EXERCISE GOAL
Restate every record that follows, keeping it exact.

(Records from a data source)
=-=-=

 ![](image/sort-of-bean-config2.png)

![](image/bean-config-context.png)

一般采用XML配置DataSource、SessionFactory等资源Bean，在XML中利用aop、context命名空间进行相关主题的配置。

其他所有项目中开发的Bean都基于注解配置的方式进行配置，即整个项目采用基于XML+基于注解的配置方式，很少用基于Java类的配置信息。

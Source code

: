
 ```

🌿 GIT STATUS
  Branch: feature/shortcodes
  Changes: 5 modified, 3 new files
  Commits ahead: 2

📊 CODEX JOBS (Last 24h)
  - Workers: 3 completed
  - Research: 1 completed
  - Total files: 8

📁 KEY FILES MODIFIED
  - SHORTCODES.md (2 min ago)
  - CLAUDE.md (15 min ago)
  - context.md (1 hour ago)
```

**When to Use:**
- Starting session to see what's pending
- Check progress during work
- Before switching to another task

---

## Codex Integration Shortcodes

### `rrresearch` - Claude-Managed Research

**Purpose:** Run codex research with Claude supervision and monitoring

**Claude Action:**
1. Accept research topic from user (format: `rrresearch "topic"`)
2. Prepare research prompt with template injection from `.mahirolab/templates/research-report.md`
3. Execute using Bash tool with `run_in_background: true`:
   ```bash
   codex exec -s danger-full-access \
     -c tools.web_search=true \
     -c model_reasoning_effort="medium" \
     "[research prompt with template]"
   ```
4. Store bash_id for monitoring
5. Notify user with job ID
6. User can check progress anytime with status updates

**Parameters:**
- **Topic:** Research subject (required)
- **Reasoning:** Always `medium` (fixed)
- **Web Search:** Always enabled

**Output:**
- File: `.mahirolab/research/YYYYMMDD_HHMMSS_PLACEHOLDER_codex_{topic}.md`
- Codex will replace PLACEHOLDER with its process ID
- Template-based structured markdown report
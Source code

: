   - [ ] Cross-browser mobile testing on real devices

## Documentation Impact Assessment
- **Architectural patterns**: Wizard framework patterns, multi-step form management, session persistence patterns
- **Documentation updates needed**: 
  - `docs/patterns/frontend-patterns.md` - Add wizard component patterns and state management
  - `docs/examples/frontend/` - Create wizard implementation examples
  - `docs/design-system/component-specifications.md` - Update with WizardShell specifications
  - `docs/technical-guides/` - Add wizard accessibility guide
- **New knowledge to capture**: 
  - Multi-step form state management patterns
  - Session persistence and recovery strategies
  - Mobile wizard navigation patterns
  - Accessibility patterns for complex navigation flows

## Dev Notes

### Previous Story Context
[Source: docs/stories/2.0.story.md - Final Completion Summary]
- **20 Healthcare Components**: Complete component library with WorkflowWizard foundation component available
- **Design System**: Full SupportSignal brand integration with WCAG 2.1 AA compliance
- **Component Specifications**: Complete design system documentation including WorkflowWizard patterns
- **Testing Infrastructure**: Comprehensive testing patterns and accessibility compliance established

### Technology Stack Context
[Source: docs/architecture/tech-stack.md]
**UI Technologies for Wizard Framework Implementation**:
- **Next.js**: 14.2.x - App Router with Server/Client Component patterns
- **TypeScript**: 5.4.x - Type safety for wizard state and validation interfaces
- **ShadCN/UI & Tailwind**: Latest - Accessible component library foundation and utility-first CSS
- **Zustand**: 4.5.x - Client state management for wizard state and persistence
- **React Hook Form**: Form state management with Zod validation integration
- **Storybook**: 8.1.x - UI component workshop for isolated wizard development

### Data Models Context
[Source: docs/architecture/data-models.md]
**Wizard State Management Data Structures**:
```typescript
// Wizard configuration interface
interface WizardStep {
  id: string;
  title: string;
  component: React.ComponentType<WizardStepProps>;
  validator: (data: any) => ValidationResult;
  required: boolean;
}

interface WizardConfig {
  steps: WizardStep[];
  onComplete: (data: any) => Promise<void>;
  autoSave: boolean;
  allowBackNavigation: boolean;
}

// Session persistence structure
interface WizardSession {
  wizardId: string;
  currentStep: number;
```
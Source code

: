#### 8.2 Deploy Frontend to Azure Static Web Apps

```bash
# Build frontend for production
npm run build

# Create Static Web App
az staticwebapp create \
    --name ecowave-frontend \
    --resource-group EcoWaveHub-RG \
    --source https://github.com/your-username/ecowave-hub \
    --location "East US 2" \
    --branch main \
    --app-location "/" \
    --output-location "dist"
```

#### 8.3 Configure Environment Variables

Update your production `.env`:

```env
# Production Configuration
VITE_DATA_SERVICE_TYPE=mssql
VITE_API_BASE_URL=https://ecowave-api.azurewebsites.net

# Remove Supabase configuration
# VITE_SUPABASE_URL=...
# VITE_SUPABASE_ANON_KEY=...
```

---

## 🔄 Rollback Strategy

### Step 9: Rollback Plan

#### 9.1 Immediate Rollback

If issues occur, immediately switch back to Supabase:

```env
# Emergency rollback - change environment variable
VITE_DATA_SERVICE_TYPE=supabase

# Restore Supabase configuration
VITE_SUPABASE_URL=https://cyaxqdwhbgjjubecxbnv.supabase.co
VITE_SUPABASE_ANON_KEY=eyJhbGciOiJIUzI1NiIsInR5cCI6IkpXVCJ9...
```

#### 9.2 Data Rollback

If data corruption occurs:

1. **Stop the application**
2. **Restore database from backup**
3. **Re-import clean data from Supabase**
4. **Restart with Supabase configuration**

=-=-=

REPLY
 ![](image/sort-of-bean-config2.png)

![](image/bean-config-context.png)

一般采用XML配置DataSource、SessionFactory等资源Bean，在XML中利用aop、context命名空间进行相关主题的配置。

其他所有项目中开发的Bean都基于注解配置的方式进行配置，即整个项目采用基于XML+基于注解的配置方式，很少用基于Java类的配置信息。

Source code

:
 ```

🌿 GIT STATUS
  Branch: feature/shortcodes
  Changes: 5 modified, 3 new files
  Commits ahead: 2

📊 CODEX JOBS (Last 24h)
  - Workers: 3 completed
  - Research: 1 completed
  - Total files: 8

📁 KEY FILES MODIFIED
  - SHORTCODES.md (2 min ago)
  - CLAUDE.md (15 min ago)
  - context.md (1 hour ago)
```

**When to Use:**
- Starting session to see what's pending
- Check progress during work
- Before switching to another task

---

## Codex Integration Shortcodes

### `rrresearch` - Claude-Managed Research

**Purpose:** Run codex research with Claude supervision and monitoring

**Claude Action:**
1. Accept research topic from user (format: `rrresearch "topic"`)
2. Prepare research prompt with template injection from `.mahirolab/templates/research-report.md`
3. Execute using Bash tool with `run_in_background: true`:
   ```bash
   codex exec -s danger-full-access \
     -c tools.web_search=true \
     -c model_reasoning_effort="medium" \
     "[research prompt with template]"
   ```
4. Store bash_id for monitoring
5. Notify user with job ID
6. User can check progress anytime with status updates

**Parameters:**
- **Topic:** Research subject (required)
- **Reasoning:** Always `medium` (fixed)
- **Web Search:** Always enabled

**Output:**
- File: `.mahirolab/research/YYYYMMDD_HHMMSS_PLACEHOLDER_codex_{topic}.md`
- Codex will replace PLACEHOLDER with its process ID
- Template-based structured markdown report
Source code

:   - [ ] Cross-browser mobile testing on real devices

## Documentation Impact Assessment
- **Architectural patterns**: Wizard framework patterns, multi-step form management, session persistence patterns
- **Documentation updates needed**: 
  - `docs/patterns/frontend-patterns.md` - Add wizard component patterns and state management
  - `docs/examples/frontend/` - Create wizard implementation examples
  - `docs/design-system/component-specifications.md` - Update with WizardShell specifications
  - `docs/technical-guides/` - Add wizard accessibility guide
- **New knowledge to capture**: 
  - Multi-step form state management patterns
  - Session persistence and recovery strategies
  - Mobile wizard navigation patterns
  - Accessibility patterns for complex navigation flows

## Dev Notes

### Previous Story Context
[Source: docs/stories/2.0.story.md - Final Completion Summary]
- **20 Healthcare Components**: Complete component library with WorkflowWizard foundation component available
- **Design System**: Full SupportSignal brand integration with WCAG 2.1 AA compliance
- **Component Specifications**: Complete design system documentation including WorkflowWizard patterns
- **Testing Infrastructure**: Comprehensive testing patterns and accessibility compliance established

### Technology Stack Context
[Source: docs/architecture/tech-stack.md]
**UI Technologies for Wizard Framework Implementation**:
- **Next.js**: 14.2.x - App Router with Server/Client Component patterns
- **TypeScript**: 5.4.x - Type safety for wizard state and validation interfaces
- **ShadCN/UI & Tailwind**: Latest - Accessible component library foundation and utility-first CSS
- **Zustand**: 4.5.x - Client state management for wizard state and persistence
- **React Hook Form**: Form state management with Zod validation integration
- **Storybook**: 8.1.x - UI component workshop for isolated wizard development

### Data Models Context
[Source: docs/architecture/data-models.md]
**Wizard State Management Data Structures**:
```typescript
// Wizard configuration interface
interface WizardStep {
  id: string;
  title: string;
  component: React.ComponentType<WizardStepProps>;
  validator: (data: any) => ValidationResult;
  required: boolean;
}

interface WizardConfig {
  steps: WizardStep[];
  onComplete: (data: any) => Promise<void>;
  autoSave: boolean;
  allowBackNavigation: boolean;
}

// Session persistence structure
interface WizardSession {
  wizardId: string;
  currentStep: number;
```
Source code

:#### 8.2 Deploy Frontend to Azure Static Web Apps

```bash
# Build frontend for production
npm run build

# Create Static Web App
az staticwebapp create \
    --name ecowave-frontend \
    --resource-group EcoWaveHub-RG \
    --source https://github.com/your-username/ecowave-hub \
    --location "East US 2" \
    --branch main \
    --app-location "/" \
    --output-location "dist"
```

#### 8.3 Configure Environment Variables

Update your production `.env`:

```env
# Production Configuration
VITE_DATA_SERVICE_TYPE=mssql
VITE_API_BASE_URL=https://ecowave-api.azurewebsites.net

# Remove Supabase configuration
# VITE_SUPABASE_URL=...
# VITE_SUPABASE_ANON_KEY=...
```

---

## 🔄 Rollback Strategy

### Step 9: Rollback Plan

#### 9.1 Immediate Rollback

If issues occur, immediately switch back to Supabase:

```env
# Emergency rollback - change environment variable
VITE_DATA_SERVICE_TYPE=supabase

# Restore Supabase configuration
VITE_SUPABASE_URL=https://cyaxqdwhbgjjubecxbnv.supabase.co
VITE_SUPABASE_ANON_KEY=eyJhbGciOiJIUzI1NiIsInR5cCI6IkpXVCJ9...
```

#### 9.2 Data Rollback

If data corruption occurs:

1. **Stop the application**
2. **Restore database from backup**
3. **Re-import clean data from Supabase**
4. **Restart with Supabase configuration**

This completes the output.